To evaluate the role of immune cells, including suppressor cells, in the tubular basement membrane model (TBM) of autoimmune tubulointerstitial nephritis (TIN) in guinea-pigs, a single high dose of cyclophosphamide (200 mg/kg body weight) was administered intraperitoneally 72 hr before or 72 hr after TBM/FCA (Freund's complete adjuvant, 500 μg/ml) immunization. Animals were divided into control, Group I (TBM immunized, no cyclophosphamide), Group II (cyclophosphamide 72 hr before TBM immunization) and Group III (TBM immunization, 72 hr later cyclophosphamide). Renal lesions in Groups II and III were either mild or absent and no linear deposits of IgG on tubular basement membrane were observed; in contrast Group I animals had renal interstitial infiltrate of mononuclear and giant cells and linear IgG deposits on tubular basement membrane.

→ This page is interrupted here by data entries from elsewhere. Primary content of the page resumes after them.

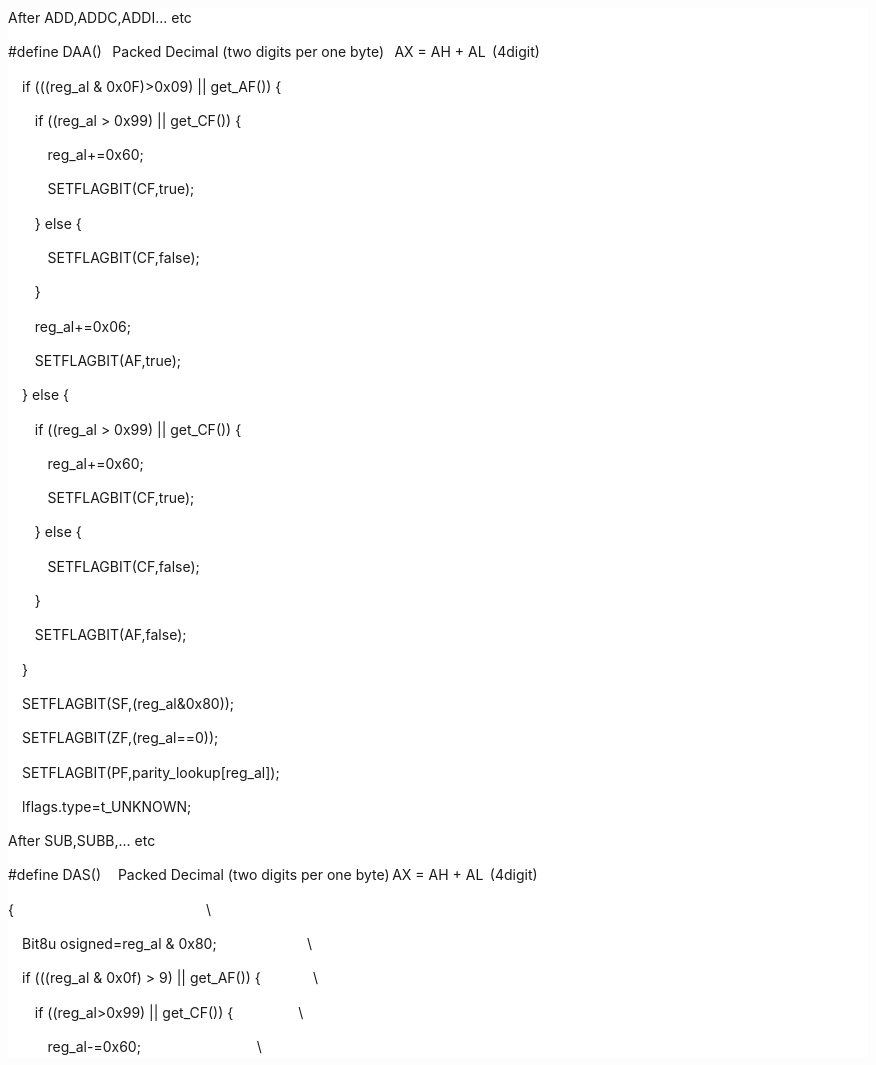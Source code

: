  

After ADD,ADDC,ADDI... etc 

#define DAA()   Packed Decimal (two digits per one byte)   AX = AH + AL  (4digit)                                                         

     if (((reg_al & 0x0F)>0x09) || get_AF()) {                     

          if ((reg_al > 0x99) || get_CF()) {                          

               reg_al+=0x60;                                             

               SETFLAGBIT(CF,true);                                    

          } else {                                                        

               SETFLAGBIT(CF,false);                                    

          }                                                                  

          reg_al+=0x06;                                                   

          SETFLAGBIT(AF,true);                                         

     } else {                                                             

          if ((reg_al > 0x99) || get_CF()) {                          

               reg_al+=0x60;                                              

               SETFLAGBIT(CF,true);                                    

          } else {                                                        

               SETFLAGBIT(CF,false);                                    

          }                                                                  

          SETFLAGBIT(AF,false);                                         

     }                                                                       

     SETFLAGBIT(SF,(reg_al&0x80));                                    

     SETFLAGBIT(ZF,(reg_al==0));                                         

     SETFLAGBIT(PF,parity_lookup[reg_al]);                          

     lflags.type=t_UNKNOWN; 

 

 

After SUB,SUBB,... etc 

#define DAS()     Packed Decimal (two digits per one byte) AX = AH + AL  (4digit) 

{                                                                           \ 

     Bit8u osigned=reg_al & 0x80;                                   \ 

     if (((reg_al & 0x0f) > 9) || get_AF()) {                    \ 

          if ((reg_al>0x99) || get_CF()) {                         \ 

               reg_al-=0x60;                                             \ 
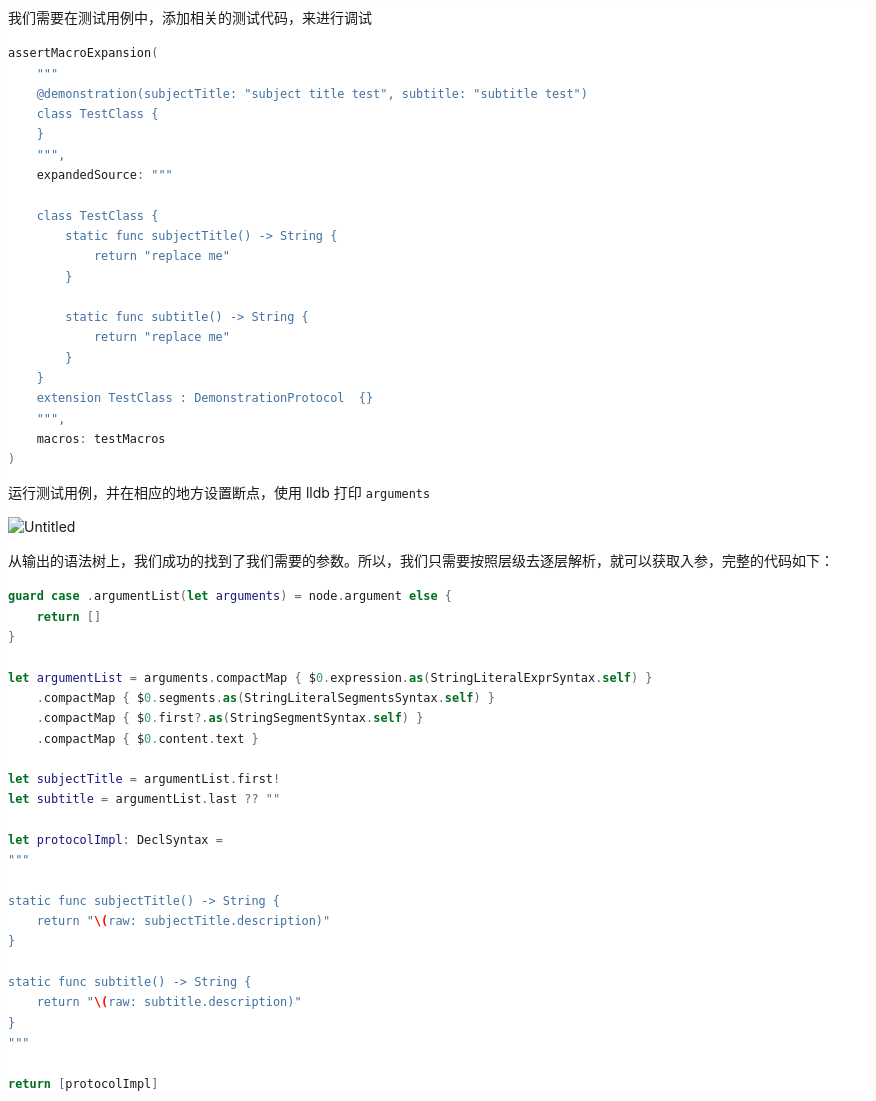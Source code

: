 我们需要在测试用例中，添加相关的测试代码，来进行调试

```swift
assertMacroExpansion(
    """
    @demonstration(subjectTitle: "subject title test", subtitle: "subtitle test")
    class TestClass {
    }
    """,
    expandedSource: """
    
    class TestClass {
        static func subjectTitle() -> String {
            return "replace me"
        }
        
        static func subtitle() -> String {
            return "replace me"
        }
    }
    extension TestClass : DemonstrationProtocol  {}
    """,
    macros: testMacros
)
```

运行测试用例，并在相应的地方设置断点，使用 lldb 打印 `arguments`

![Untitled](https://leo-1253441258.cos.ap-shanghai.myqcloud.com/swift_macros/Untitled%2020.png?q-sign-algorithm=sha1&q-ak=AKIDAuLanokmaBZ11oi2Ey-q4XAHegOqiez8HSe0O-wLG4f7M38LKXFJ9FEadXOraf7L&q-sign-time=1687264793;1687268393&q-key-time=1687264793;1687268393&q-header-list=host&q-url-param-list=ci-process&q-signature=af0b3327f8f61b4a8e2b3545cb1f28ba825e4e42&x-cos-security-token=ci3bpBOimDCn7BzHtNT8JFfMSqk2HIua92a72c83935071858b9bb715bbb844b54Nv53f5EUi8JMTTkmlrqUJLUQrPz8rcdcQaRB4v03BEnltUU0OqVH8Ay6b27RpvQ8DXCwgk_s-ENmYCzoL4gKQwRVuU_0WmijtSmy5O0_qC1vjFxa1WNdOHnjcY6TmZPEmr9sVb8R43O1-6lsdHIhXiHjeTpIbHKBsHBfrVpOiX1F_wPBBhz_EbmEv9k3XDS&ci-process=originImage)

从输出的语法树上，我们成功的找到了我们需要的参数。所以，我们只需要按照层级去逐层解析，就可以获取入参，完整的代码如下：

```swift
guard case .argumentList(let arguments) = node.argument else {
    return []
}

let argumentList = arguments.compactMap { $0.expression.as(StringLiteralExprSyntax.self) }
    .compactMap { $0.segments.as(StringLiteralSegmentsSyntax.self) }
    .compactMap { $0.first?.as(StringSegmentSyntax.self) }
    .compactMap { $0.content.text }

let subjectTitle = argumentList.first!
let subtitle = argumentList.last ?? ""

let protocolImpl: DeclSyntax =
"""

static func subjectTitle() -> String {
    return "\(raw: subjectTitle.description)"
}

static func subtitle() -> String {
    return "\(raw: subtitle.description)"
}
"""

return [protocolImpl]
```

Since cyclophosphamide pretreatment at high dosages can remove susceptible suppressor cells and their precursors and enhance some forms of delayed hypersensitivity, the lack of enhanced renal lesions with 72 hr cyclophosphamide pretreatment suggests that subsets of antigen-specific suppressor cells sensitive to cyclophosphamide are not significant in the pathogenesis of the renal lesions of TIN; whereas, in animals given cyclophosphamide after immunization, absence of lesions reflects effect of cyclophosphamide on rapidly dividing cells. The findings also support the central role of anti-TBM autoantibody in the pathogenesis of this model of tubulointerstitial nephritis.